A new blog series is in the works. It will be called “Make Your Meat” where we will get into the aspects of processing a variety of meats that you can do yourself. This will be a 10 (probably more) part series.
In various series we will be covering processing of poultry, rabbits, hogs, small game, deer, fish and wild birds. Knowing how to make your meat is a valuable skill that can help you on your way to a more productive and sustainable lifestyle. If there is another type of animal you would like to see covered just let us know in the comments section.
Some will be covered completely in a single part and some will be broken up into multiple parts. Simply because being able to make your meat is less intensive with some species when compared to other species. With the conclusion of each species we will include one of our favorite recipes for that particular animal.
While being able to read about how and what to do processing your own meats and seeing pictures is extremely helpful nothing beats hands on instruction from expert instructors. We offer a variety of courses here on the farm covering a wide variety of topics including plant propagation, butchering, animal husbandry, soil management, firearms safety and training as well as various other homesteading processes. Check out our events page to see what kind of events we have lined up that you may be interested in. Currently we have a Basic Pork Processing workshop that is starting to fill up. The Basic Pork Processing course will be on December 9, 2017 where we will completely cover butchering hogs from the paddock to the freezer. We plan to offer another piglet castration course in January 2018. The date for this workshop totally depends on when our next batches of piglets arrive on the farm, we have several girls that will be having babies in late December.
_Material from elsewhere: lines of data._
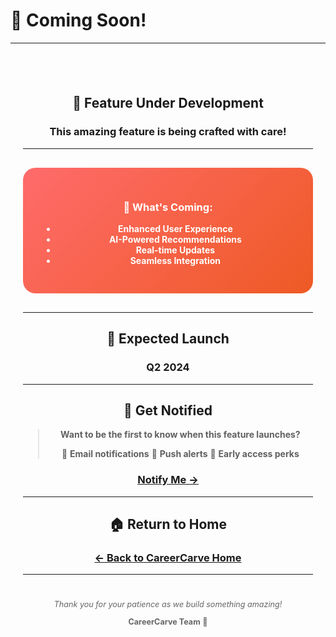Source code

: # 🚧 Coming Soon!

---

<div style="text-align: center; padding: 40px 20px;">

## 🚀 **Feature Under Development**

### This amazing feature is being crafted with care!

---

<div style="background: linear-gradient(135deg, #ff6b6b 0%, #ee5a24 100%); padding: 30px; border-radius: 20px; color: white; margin: 30px 0;">

### 🎯 **What's Coming:**
- **Enhanced User Experience**
- **AI-Powered Recommendations** 
- **Real-time Updates**
- **Seamless Integration**

</div>

---

## 📅 **Expected Launch**
### **Q2 2024**

---

## 🔔 **Get Notified**

> **Want to be the first to know when this feature launches?**
> 
> 📧 **Email notifications**
> 📱 **Push alerts** 
> 🎉 **Early access perks**

### [**Notify Me →**](#)

---

## 🏠 **Return to Home**

### [**← Back to CareerCarve Home**](CareerCarve_Home.md)

---

<div style="color: #666; font-size: 0.9em; margin-top: 40px;">

*Thank you for your patience as we build something amazing!*

**CareerCarve Team** 💜

</div>

</div>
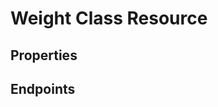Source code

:# Weight Class Resource

## Properties

<ResourceProperties :resource="'weight_class'" :lang="'en'"/>

## Endpoints

[//]: <> (GET ENDPOINT)
<ResourceEndpoint :resource="'weight_class'" :endpoint="'get'" :lang="'en'">

<template v-slot:responseJSON>

<<< @/docs/fixtures/api/weight_class/response/json/get_id.json

</template>

<template v-slot:responseXML>

<<< @/docs/fixtures/api/weight_class/response/xml/get_id.xml

</template>

</ResourceEndpoint>

[//]: <> (GETCOLLECTION ENDPOINT)
<ResourceEndpoint :resource="'weight_class'" :endpoint="'getCollection'" :lang="'en'">

<template v-slot:responseJSON>

<<< @/docs/fixtures/api/weight_class/response/json/get_page.json

</template>

<template v-slot:responseXML>

<<< @/docs/fixtures/api/weight_class/response/xml/get_page.xml

</template>

</ResourceEndpoint>

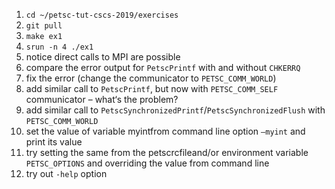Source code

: 1. `cd ~/petsc-tut-cscs-2019/exercises`
2. `git pull`
3. `make ex1`
4. `srun -n 4 ./ex1`
5. notice direct calls to MPI are possible
6. compare the error output for `PetscPrintf` with and without `CHKERRQ`
7. fix the error (change the communicator to `PETSC_COMM_WORLD`)
8. add similar call to `PetscPrintf`, but now with `PETSC_COMM_SELF` communicator – what‘s the problem?
9. add similar call to `PetscSynchronizedPrintf`/`PetscSynchronizedFlush` with `PETSC_COMM_WORLD`
10. set the value of variable myintfrom command line option `–myint` and print its value
11. try setting the same from the petscrcfileand/or environment variable `PETSC_OPTIONS` and overriding the value from command line
12. try out `-help` option
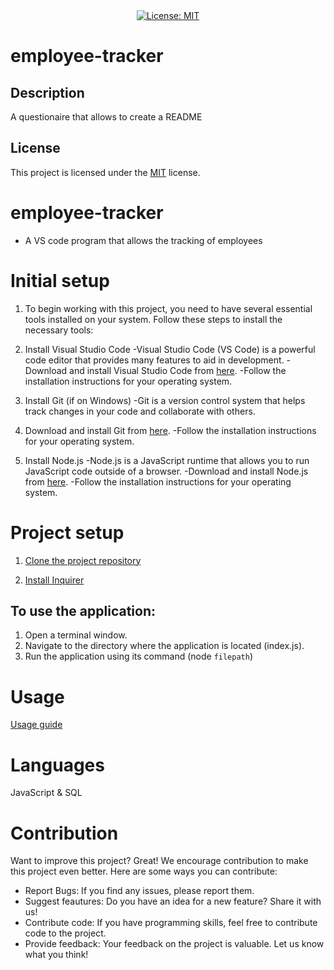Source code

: <div style="text-align: center">
  <a href="https://opensource.org/licenses/MIT">
    <img src="https://img.shields.io/badge/License-MIT-yellow.svg" alt="License: MIT">
  </a>
</div>

# employee-tracker

## Description
  A questionaire that allows to create a README

## License
  This project is licensed under the [MIT](https://opensource.org/licenses/MIT) license.


# employee-tracker
- A VS code program that allows the tracking of employees

# Initial setup

1. To begin working with this project, you need to have several essential tools installed on your system. Follow these steps to install the necessary tools:

2. Install Visual Studio Code
-Visual Studio Code (VS Code) is a powerful code editor that provides many features to aid in development.
-Download and install Visual Studio Code from [here](https://code.visualstudio.com/Download).
-Follow the installation instructions for your operating system.

3. Install Git (if on Windows)
-Git is a version control system that helps track changes in your code and collaborate with others.

4. Download and install Git from [here](https://git-scm.com/downloads).
-Follow the installation instructions for your operating system.

5. Install Node.js
-Node.js is a JavaScript runtime that allows you to run JavaScript code outside of a browser.
-Download and install Node.js from [here](https://nodejs.org/en).
-Follow the installation instructions for your operating system.

# Project setup

1. [Clone the project repository](https://docs.github.com/en/repositories/creating-and-managing-repositories/cloning-a-repository)

2. [Install Inquirer](https://www.npmjs.com/package/inquirer/v/8.2.4)

## To use the application:
1. Open a terminal window.
2. Navigate to the directory where the application is located (index.js).
3. Run the application using its command (node `filepath`)

# Usage
[Usage guide](https://www.youtube.com/watch?v=-zgpXxu2_5c&list=PLk8XMm2RW3E87aiavU5ivWAPg0ldUqFru&index=1)

# Languages
JavaScript & SQL

# Contribution
Want to improve this project? Great! We encourage contribution to make this project even better. Here are some ways you can contribute:
- Report Bugs: If you find any issues, please report them.
- Suggest feautures: Do you have an idea for a new feature? Share it with us!
- Contribute code: If you have programming skills, feel free to contribute code to the project.
- Provide feedback: Your feedback on the project is valuable. Let us know what you think!

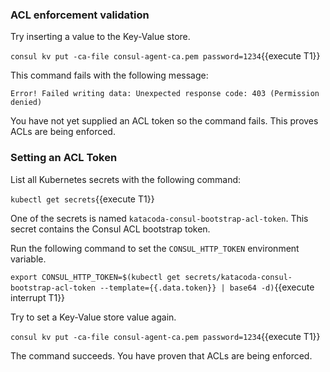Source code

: ### ACL enforcement validation

Try inserting a value to the Key-Value store.

`consul kv put -ca-file consul-agent-ca.pem password=1234`{{execute T1}}

This command fails with the following message:

`Error! Failed writing data: Unexpected response code: 403 (Permission denied)`

You have not yet supplied an ACL token so the command fails.
This proves ACLs are being enforced.

### Setting an ACL Token

List all Kubernetes secrets with the following command:

`kubectl get secrets`{{execute T1}}

One of the secrets is named `katacoda-consul-bootstrap-acl-token`. This
secret contains the Consul ACL bootstrap token.

Run the following command to set the `CONSUL_HTTP_TOKEN`
environment variable.

`export CONSUL_HTTP_TOKEN=$(kubectl get secrets/katacoda-consul-bootstrap-acl-token --template={{.data.token}} | base64 -d)`{{execute interrupt T1}}

Try to set a Key-Value store value again.

`consul kv put -ca-file consul-agent-ca.pem password=1234`{{execute T1}}

The command succeeds. You have proven that ACLs are being enforced.
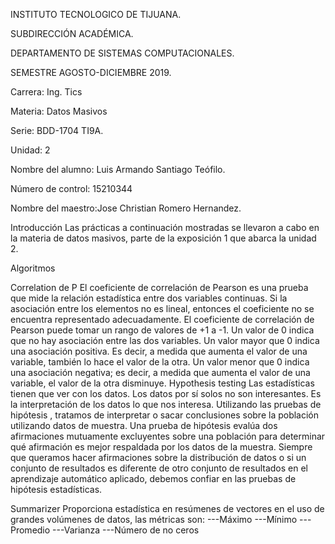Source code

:INSTITUTO TECNOLOGICO DE TIJUANA.

SUBDIRECCIÓN ACADÉMICA.

DEPARTAMENTO DE SISTEMAS COMPUTACIONALES.

SEMESTRE AGOSTO-DICIEMBRE 2019.

Carrera: Ing. Tics

Materia: Datos Masivos

Serie: BDD-1704 TI9A.


Unidad: 2

Nombre del alumno: Luis Armando Santiago Teófilo.

Número de control: 15210344

Nombre del maestro:Jose Christian Romero Hernandez.

Introducción
Las prácticas a continuación mostradas se llevaron a cabo en la materia de datos masivos, parte de la exposición 1 que abarca la unidad 2.

Algoritmos

Correlation de P
El coeficiente de correlación de Pearson es una prueba que mide la relación estadística entre dos variables continuas. 
Si la asociación entre los elementos no es lineal, entonces el coeficiente no se encuentra representado adecuadamente.
El coeficiente de correlación de Pearson puede tomar un rango de valores de +1 a -1. Un valor de 0 indica que no hay asociación entre las dos variables. Un valor mayor que 0 indica una asociación positiva. Es decir, a medida que aumenta el valor de una variable, también lo hace el valor de la otra. Un valor menor que 0 indica una asociación negativa; es decir, a medida que aumenta el valor de una variable, el valor de la otra disminuye.
Hypothesis testing
Las estadísticas tienen que ver con los datos. Los datos por sí solos no son interesantes. Es la interpretación de los datos lo que nos interesa. Utilizando las pruebas de hipótesis , tratamos de interpretar o sacar conclusiones sobre la población utilizando datos de muestra. Una prueba de hipótesis evalúa dos afirmaciones mutuamente excluyentes sobre una población para determinar qué afirmación es mejor respaldada por los datos de la muestra. Siempre que queramos hacer afirmaciones sobre la distribución de datos o si un conjunto de resultados es diferente de otro conjunto de resultados en el aprendizaje automático aplicado, debemos confiar en las pruebas de hipótesis estadísticas.

Summarizer
Proporciona estadística en resúmenes de vectores en el uso de grandes volúmenes de datos, las métricas son:
---Máximo
---Mínimo
---Promedio
---Varianza
---Número de no ceros

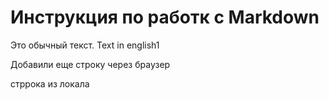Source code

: # Инструкция по работк с Markdown

Это обычный текст. Text in english1

Добавили еще строку через браузер

стррока из локала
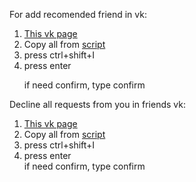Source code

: For add recomended friend in vk:
<ol>
<li><a href="https://vk.com/friends?act=find">This vk page</a></li>
<li>Copy all from <a href="add_recomended_friends.js">script</a></li>
<li>press ctrl+shift+I</li>
<li>press enter
<br><p color = 'red'>if need confirm, type confirm
  </p></li>
</ol>



Decline all requests from you in friends vk:
<ol>
<li><a href="https://vk.com/friends?section=out_requests">This vk page</a></li>
<li>Copy all from <a href="script.js">script</a></li>
<li>press ctrl+shift+I</li>
<li>press enter
<br>if need confirm, type confirm
</li>
</ol>
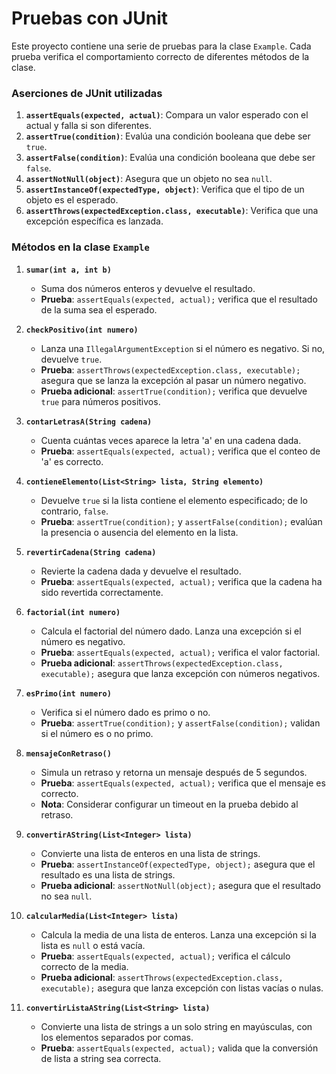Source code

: # Pruebas con JUnit

Este proyecto contiene una serie de pruebas para la clase `Example`. Cada prueba verifica el comportamiento correcto de diferentes métodos de la clase. 

### Aserciones de JUnit utilizadas

1. **`assertEquals(expected, actual)`**: Compara un valor esperado con el actual y falla si son diferentes.
2. **`assertTrue(condition)`**: Evalúa una condición booleana que debe ser `true`.
3. **`assertFalse(condition)`**: Evalúa una condición booleana que debe ser `false`.
4. **`assertNotNull(object)`**: Asegura que un objeto no sea `null`.
5. **`assertInstanceOf(expectedType, object)`**: Verifica que el tipo de un objeto es el esperado.
6. **`assertThrows(expectedException.class, executable)`**: Verifica que una excepción específica es lanzada.

### Métodos en la clase `Example`

1. **`sumar(int a, int b)`**
   - Suma dos números enteros y devuelve el resultado.
   - **Prueba**: `assertEquals(expected, actual);` verifica que el resultado de la suma sea el esperado.

2. **`checkPositivo(int numero)`**
   - Lanza una `IllegalArgumentException` si el número es negativo. Si no, devuelve `true`.
   - **Prueba**: `assertThrows(expectedException.class, executable);` asegura que se lanza la excepción al pasar un número negativo.
   - **Prueba adicional**: `assertTrue(condition);` verifica que devuelve `true` para números positivos.

3. **`contarLetrasA(String cadena)`**
   - Cuenta cuántas veces aparece la letra 'a' en una cadena dada.
   - **Prueba**: `assertEquals(expected, actual);` verifica que el conteo de 'a' es correcto.

4. **`contieneElemento(List<String> lista, String elemento)`**
   - Devuelve `true` si la lista contiene el elemento especificado; de lo contrario, `false`.
   - **Prueba**: `assertTrue(condition);` y `assertFalse(condition);` evalúan la presencia o ausencia del elemento en la lista.

5. **`revertirCadena(String cadena)`**
   - Revierte la cadena dada y devuelve el resultado.
   - **Prueba**: `assertEquals(expected, actual);` verifica que la cadena ha sido revertida correctamente.

6. **`factorial(int numero)`**
   - Calcula el factorial del número dado. Lanza una excepción si el número es negativo.
   - **Prueba**: `assertEquals(expected, actual);` verifica el valor factorial.
   - **Prueba adicional**: `assertThrows(expectedException.class, executable);` asegura que lanza excepción con números negativos.

7. **`esPrimo(int numero)`**
   - Verifica si el número dado es primo o no.
   - **Prueba**: `assertTrue(condition);` y `assertFalse(condition);` validan si el número es o no primo.

8. **`mensajeConRetraso()`**
   - Simula un retraso y retorna un mensaje después de 5 segundos.
   - **Prueba**: `assertEquals(expected, actual);` verifica que el mensaje es correcto.
   - **Nota**: Considerar configurar un timeout en la prueba debido al retraso.

9. **`convertirAString(List<Integer> lista)`**
   - Convierte una lista de enteros en una lista de strings.
   - **Prueba**: `assertInstanceOf(expectedType, object);` asegura que el resultado es una lista de strings.
   - **Prueba adicional**: `assertNotNull(object);` asegura que el resultado no sea `null`.

10. **`calcularMedia(List<Integer> lista)`**
    - Calcula la media de una lista de enteros. Lanza una excepción si la lista es `null` o está vacía.
    - **Prueba**: `assertEquals(expected, actual);` verifica el cálculo correcto de la media.
    - **Prueba adicional**: `assertThrows(expectedException.class, executable);` asegura que lanza excepción con listas vacías o nulas.

11. **`convertirListaAString(List<String> lista)`**
    - Convierte una lista de strings a un solo string en mayúsculas, con los elementos separados por comas.
    - **Prueba**: `assertEquals(expected, actual);` valida que la conversión de lista a string sea correcta.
We hope that this blog series encourages you to start learning the process to make your meat. Or at least growing your own meats even if you take it somewhere for processing. No meat is better than meat that you have produced for yourself. While processing the animal yourself may not be for you we still encourage you to learn and be a part of the process. Knowing how to do it yourself is good because there may not always be someone available to do it for you. Knowledge is a skill that cannot be taken away.